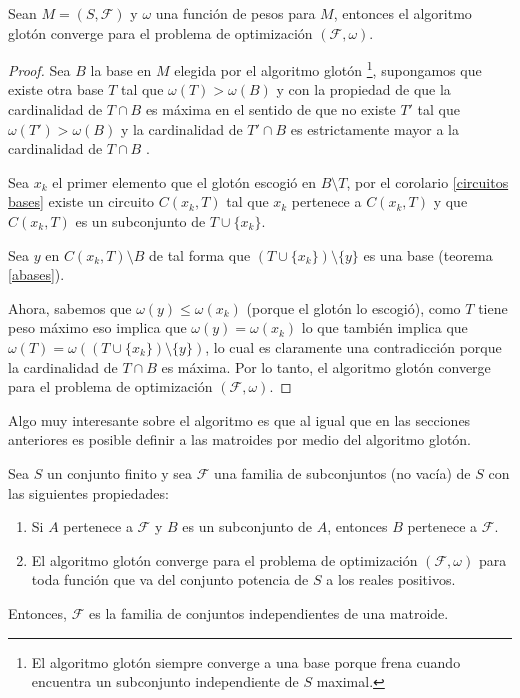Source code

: \begin{teo} \label{glot}
Sean $M=(S,\mathcal{F})$ y $\omega$ una función de pesos para $M$, entonces el algoritmo glotón converge para el problema de optimización $(\mathcal{F}, \omega)$. 
\end{teo}
\begin{proof}
Sea $B$ la base en $M$ elegida por el algoritmo glotón \footnote{El algoritmo glotón siempre converge a una base porque frena cuando encuentra un subconjunto independiente de $S$ maximal.}, supongamos que existe otra base $T$ tal que $\omega(T)> \omega(B)$ y con la propiedad de que la cardinalidad de $T\cap B$ es máxima en el sentido de que no existe $T'$ tal que $\omega(T')> \omega(B)$ y la cardinalidad de $T'\cap B$ es estrictamente mayor a la cardinalidad de $T\cap B$ . 

Sea $x_k$ el primer elemento que el glotón escogió en $B \setminus T$, por el corolario \ref{circuitos bases} existe un circuito $C(x_k,T)$ tal que $x_k$ pertenece a $C(x_k,T)$ y que $C(x_k,T)$ es un subconjunto de $T \cup \{x_k\}$. 

Sea $y$ en $C(x_k,T) \setminus B$ de tal forma que $(T \cup \{x_k\}) \setminus \{y\}$ es una base (teorema \ref{abases}). 
 
Ahora, sabemos que $\omega(y)\leq \omega(x_k)$ (porque el glotón lo escogió), como $T$ tiene peso máximo eso implica que $\omega(y)=\omega(x_k)$ lo que también implica que $\omega(T)=\omega((T \cup \{x_k\}) \setminus \{y\})$, lo cual es claramente una contradicción porque la cardinalidad de $T\cap B$ es máxima. Por lo tanto, el algoritmo glotón converge para el problema de optimización $(\mathcal{F}, \omega)$.
\end{proof}

Algo muy interesante sobre el algoritmo es que al igual que en las secciones anteriores es posible definir a las matroides por medio del algoritmo glotón. 

\begin{teo} \label{axiomas gloton}
Sea $S$ un conjunto finito y sea $\mathcal{F}$ una familia de subconjuntos (no vacía) de $S$ con las siguientes propiedades:
\begin{enumerate}
\item Si $A$ pertenece a $\mathcal{F}$ y $B$ es un subconjunto de $A$, entonces $B$ pertenece a $\mathcal{F}$.
\item El algoritmo glotón converge para el problema de optimización $(\mathcal{F},\omega)$ para toda función que va del conjunto potencia de $S$ a los reales positivos.
\end{enumerate}
Entonces, $\mathcal{F}$ es la familia de conjuntos independientes de una matroide. 
\end{teo}

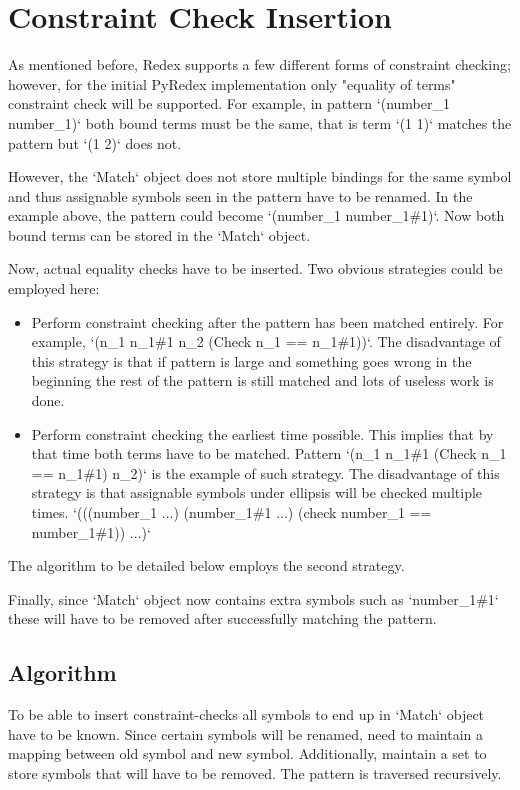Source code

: \section{Constraint Check Insertion}
As mentioned before, Redex supports a few different forms of constraint checking; however, for the initial PyRedex implementation only "equality of terms" constraint check will be supported. For example, in pattern `(number\_1 number\_1)` both bound terms must be the same, that is term `(1 1)` matches the pattern but `(1 2)` does not. 

However, the `Match` object does not store multiple bindings for the same symbol and thus assignable symbols seen in the pattern have to be renamed. In the example above, the pattern could become `(number\_1 number\_1\#1)`. Now both bound terms can be stored in the `Match` object.

Now, actual equality checks have to be inserted. Two obvious strategies could be employed here:

\begin{itemize}
\item
Perform constraint checking after the pattern has been matched entirely. For example, `(n\_1 n\_1\#1 n\_2 (Check n\_1 == n\_1\#1))`. The disadvantage of this strategy is that if pattern is large and something goes wrong in the beginning the rest of the pattern is still matched and lots of useless work is done. 

\item
Perform constraint checking the earliest time possible. This implies that by that time both terms have to be matched. Pattern `(n\_1 n\_1\#1 (Check n\_1 == n\_1\#1) n\_2)` is the example of such strategy. The disadvantage of this strategy is that assignable symbols under ellipsis will be checked multiple times. `(((number\_1 ...) (number\_1\#1 ...) (check number\_1 == number\_1\#1)) ...)`
\end{itemize}
The algorithm to be detailed below employs the second strategy.

Finally, since `Match` object now contains extra symbols such as `number\_1\#1` these will have to be removed after successfully matching the pattern.

\subsection{Algorithm}
To be able to insert constraint-checks all symbols to end up in `Match` object have to be known. Since certain symbols will be renamed, need to maintain a mapping between old symbol and new symbol. Additionally, maintain a set to store symbols that will have to be removed. The pattern is traversed recursively. 


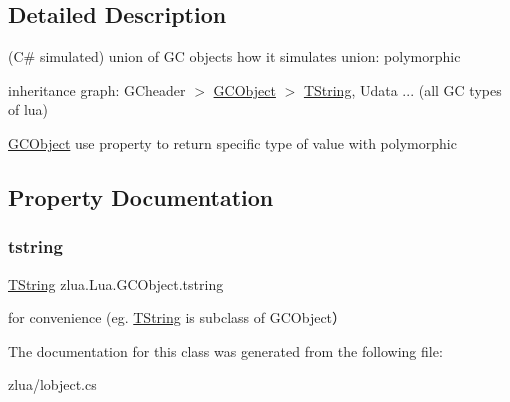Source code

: \subsection{Detailed Description}
(C\# simulated) union of GC objects how it simulates union\+: polymorphic 


\begin{DoxyEnumerate}
\item inheritance graph\+: G\+Cheader $>$ \mbox{\hyperlink{classzlua_1_1_lua_1_1_g_c_object}{G\+C\+Object}} $>$ \mbox{\hyperlink{classzlua_1_1_lua_1_1_t_string}{T\+String}}, Udata ... (all GC types of lua)
\item \mbox{\hyperlink{classzlua_1_1_lua_1_1_g_c_object}{G\+C\+Object}} use property to return specific type of value with polymorphic 
\end{DoxyEnumerate}

\subsection{Property Documentation}
\mbox{\label{classzlua_1_1_lua_1_1_g_c_object_adb3aafad7ab9791defdd09ddb5f56d64}} 
\subsubsection{\texorpdfstring{tstring}{tstring}}
{\footnotesize\ttfamily \mbox{\hyperlink{classzlua_1_1_lua_1_1_t_string}{T\+String}} zlua.\+Lua.\+G\+C\+Object.\+tstring\hspace{0.3cm}{\ttfamily [get]}}



for convenience (eg. \mbox{\hyperlink{classzlua_1_1_lua_1_1_t_string}{T\+String}} is subclass of G\+C\+Object） 



The documentation for this class was generated from the following file\+:\begin{DoxyCompactItemize}
\item 
zlua/lobject.\+cs\end{DoxyCompactItemize}
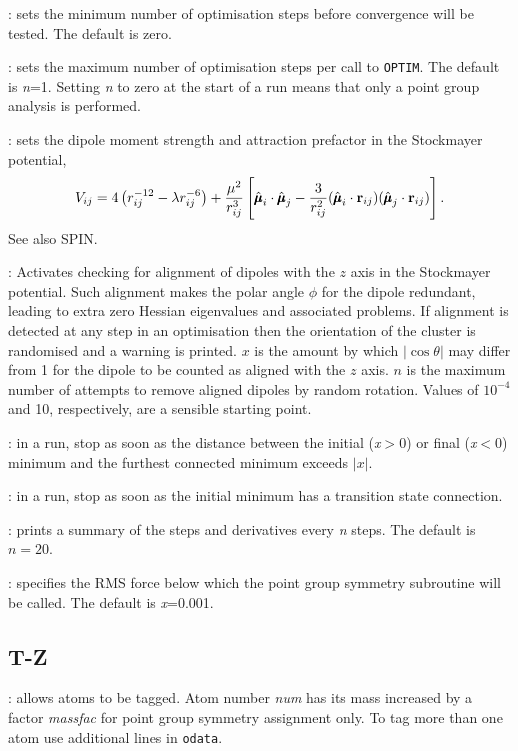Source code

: {{{: sets the minimum number of optimisation steps before convergence
will be tested. The default is zero.

: sets the maximum number of optimisation steps per call
to {\tt OPTIM}. The default is {\it n\/}=1. Setting {\it n\/} to zero at the start of a run
means that only a point group analysis is performed.

: sets the dipole moment strength and attraction prefactor
in the Stockmayer potential,
\begin{displaymath}
V_{ij} = 4\left(r_{ij}^{-12}-\lambda r_{ij}^{-6}\right) + \frac{\mu^2}{r_{ij}^3}
\left[\hat{\pmb\mu}_i\cdot\hat{\pmb\mu}_j-\frac{3}{r_{ij}^2}
(\hat{\pmb\mu}_i\cdot{\bf r}_{ij})(\hat{\pmb\mu}_j\cdot{\bf r}_{ij})\right].
\end{displaymath}
See also {SPIN}.

: Activates checking for alignment of dipoles with the $z$ axis in
the Stockmayer potential.  Such alignment makes the polar angle $\phi$ for the dipole
redundant, leading to extra zero Hessian eigenvalues and associated problems.  If alignment
is detected at any step in an optimisation then the orientation of the cluster is randomised
and a warning is printed.
$x$ is the amount by which $|\cos\theta|$ may differ from 1 for the dipole to be counted as
aligned with the $z$ axis.  $n$ is the maximum number of attempts to remove aligned dipoles
by random rotation.  Values of $10^{-4}$ and 10, respectively, are a sensible starting point.

: in a  run, stop as soon as the distance between
the initial ({\it x}$>0$) or final ({\it x}$<0$) minimum and the furthest connected minimum
exceeds $|x|$.

: in a  run, stop as soon as the initial minimum has a transition state
connection.

: prints a summary of the steps and derivatives
every {\it n\/} steps. The default is $n=20$.

: specifies the RMS force below which the point
group symmetry subroutine will be called. The default is {\it x\/}=0.001.




\subsection{T-Z}
:
allows atoms to be tagged. Atom number {\it num\/} has its mass increased
by a factor {\it massfac\/} for point group symmetry assignment only.
To tag more than one atom use additional {} lines in {\tt odata}.

}}}
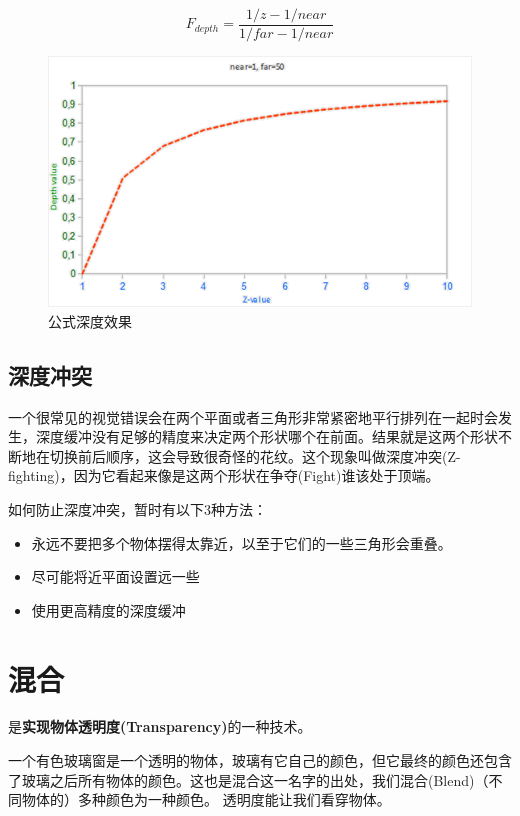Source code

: \documentclass[UTF8,a4paper,12pt]{ctexbook}
\begin{document}
			$$ F_{depth} = \dfrac{1/z - 1/near}{1/far - 1/near}$$
			
			
			\begin{figure}[H]
				\centering
				\includegraphics[width=.9\linewidth]{depth_non_linear_graph}
				\caption{公式深度效果}
			\end{figure}
			
			
			
		\subsection{深度冲突}
			一个很常见的视觉错误会在两个平面或者三角形非常紧密地平行排列在一起时会发生，深度缓冲没有足够的精度来决定两个形状哪个在前面。结果就是这两个形状不断地在切换前后顺序，这会导致很奇怪的花纹。这个现象叫做深度冲突(Z-fighting)，因为它看起来像是这两个形状在争夺(Fight)谁该处于顶端。
			
			如何防止深度冲突，暂时有以下3种方法：
			\begin{itemize}
				\item 永远不要把多个物体摆得太靠近，以至于它们的一些三角形会重叠。
				\item 尽可能将近平面设置远一些
				\item 使用更高精度的深度缓冲
			\end{itemize}
		
		
	\section{混合}
		是\textbf{实现物体透明度(Transparency)}的一种技术。
	
		一个有色玻璃窗是一个透明的物体，玻璃有它自己的颜色，但它最终的颜色还包含了玻璃之后所有物体的颜色。这也是混合这一名字的出处，我们混合(Blend)（不同物体的）多种颜色为一种颜色。 透明度能让我们看穿物体。
		
\end{document}

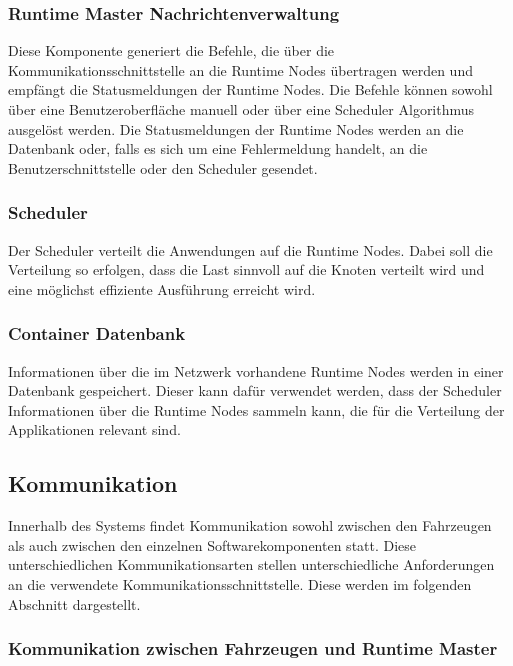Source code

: \subsubsection{Runtime Master Nachrichtenverwaltung}

Diese Komponente generiert die Befehle, die über die Kommunikationsschnittstelle an die Runtime Nodes übertragen werden und empfängt die Statusmeldungen der Runtime Nodes. Die Befehle können sowohl über eine Benutzeroberfläche manuell oder über eine Scheduler Algorithmus ausgelöst werden. Die Statusmeldungen der Runtime Nodes werden an die Datenbank oder, falls es sich um eine Fehlermeldung handelt, an die Benutzerschnittstelle oder den Scheduler gesendet. 

\subsubsection{Scheduler}

Der Scheduler verteilt die Anwendungen auf die Runtime Nodes. Dabei soll die Verteilung so erfolgen, dass die Last sinnvoll auf die Knoten verteilt wird und eine möglichst effiziente Ausführung erreicht wird. 

\subsubsection{Container Datenbank}

 Informationen über die im Netzwerk vorhandene Runtime Nodes werden in einer Datenbank gespeichert. Dieser kann dafür verwendet werden, dass der Scheduler Informationen über die Runtime Nodes sammeln kann, die für die Verteilung der Applikationen relevant sind. 

\subsection{Kommunikation}
\label{Kommunikation}

Innerhalb des Systems findet Kommunikation sowohl zwischen den Fahrzeugen als auch zwischen den einzelnen Softwarekomponenten statt. Diese unterschiedlichen Kommunikationsarten stellen unterschiedliche Anforderungen an die verwendete Kommunikationsschnittstelle. Diese werden im folgenden Abschnitt dargestellt.

\subsubsection{Kommunikation zwischen Fahrzeugen und Runtime Master}
\label{Kommunikation zwischen Fahrzeugen und Runtime Master}

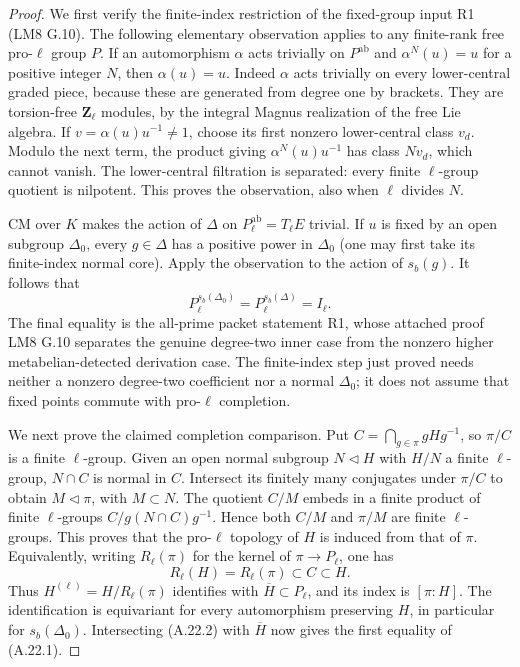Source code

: \begin{proof}
We first verify the finite-index restriction of the fixed-group
input R1 (LM8 G.10). The following elementary observation applies
to any finite-rank free pro-$\ell$ group $P$. If an automorphism
$\alpha$ acts trivially on $P^{\mathrm{ab}}$ and
$\alpha^N(u)=u$ for a positive integer $N$, then $\alpha(u)=u$.
Indeed $\alpha$ acts trivially on every lower-central graded
piece, because these are generated from degree one by brackets.
They are torsion-free $\mathbf Z_\ell$ modules, by the integral
Magnus realization of the free Lie algebra. If
$v=\alpha(u)u^{-1}\ne1$, choose its first nonzero lower-central
class $v_d$. Modulo the next term, the product giving
$\alpha^N(u)u^{-1}$ has class $Nv_d$, which cannot vanish.
The lower-central filtration is separated: every finite
$\ell$-group quotient is nilpotent. This proves the observation,
also when $\ell$ divides $N$.

CM over $K$ makes the action of $\Delta$ on
$P_\ell^{\mathrm{ab}}=T_\ell E$ trivial. If $u$ is fixed by an
open subgroup $\Delta_0$, every $g\in\Delta$ has a positive
power in $\Delta_0$ (one may first take its finite-index normal
core). Apply the observation to the action of $s_b(g)$.
It follows that
\[
           P_\ell^{s_b(\Delta_0)}
             =P_\ell^{s_b(\Delta)}=I_\ell.
                                                        \tag{A.22.2}
\]
The final equality is the all-prime packet statement R1,
whose attached proof LM8 G.10 separates the genuine degree-two
inner case from the nonzero higher metabelian-detected
derivation case. The finite-index step just proved needs
neither a nonzero degree-two coefficient nor a normal
$\Delta_0$; it does not assume that fixed points commute with
pro-$\ell$ completion.

We next prove the claimed completion comparison. Put
$C=\bigcap_{g\in\pi}gHg^{-1}$, so $\pi/C$ is a finite
$\ell$-group. Given an open normal subgroup $N\triangleleft H$
with $H/N$ a finite $\ell$-group, $N\cap C$ is normal in $C$.
Intersect its finitely many conjugates under $\pi/C$ to obtain
$M\triangleleft\pi$, with $M\subset N$.
The quotient $C/M$ embeds in a finite product of finite
$\ell$-groups $C/g(N\cap C)g^{-1}$. Hence both $C/M$ and
$\pi/M$ are finite $\ell$-groups. This proves that the
pro-$\ell$ topology of $H$ is induced from that of $\pi$.
Equivalently, writing $R_\ell(\pi)$ for the kernel of
$\pi\to P_\ell$, one has
\[
            R_\ell(H)=R_\ell(\pi)\subset C\subset H.
\]
Thus $H^{(\ell)}=H/R_\ell(\pi)$ identifies with
$\overline H\subset P_\ell$, and its index is $[\pi:H]$.
The identification is equivariant for every automorphism
preserving $H$, in particular for $s_b(\Delta_0)$.
Intersecting (A.22.2) with $\overline H$ now gives the first
equality of (A.22.1).


\end{proof}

■ Work order ■
In your answer, include only the lines above starting at the line that holds "fixed by an" and ending at the line that holds "is a finite", copied exactly.

■ Expected answer ■
$P_\ell^{\mathrm{ab}}=T_\ell E$ trivial. If $u$ is fixed by an
open subgroup $\Delta_0$, every $g\in\Delta$ has a positive
power in $\Delta_0$ (one may first take its finite-index normal
core). Apply the observation to the action of $s_b(g)$.
It follows that
\[
           P_\ell^{s_b(\Delta_0)}
             =P_\ell^{s_b(\Delta)}=I_\ell.
                                                        \tag{A.22.2}
\]
The final equality is the all-prime packet statement R1,
whose attached proof LM8 G.10 separates the genuine degree-two
inner case from the nonzero higher metabelian-detected
derivation case. The finite-index step just proved needs
neither a nonzero degree-two coefficient nor a normal
$\Delta_0$; it does not assume that fixed points commute with
pro-$\ell$ completion.

We next prove the claimed completion comparison. Put
$C=\bigcap_{g\in\pi}gHg^{-1}$, so $\pi/C$ is a finite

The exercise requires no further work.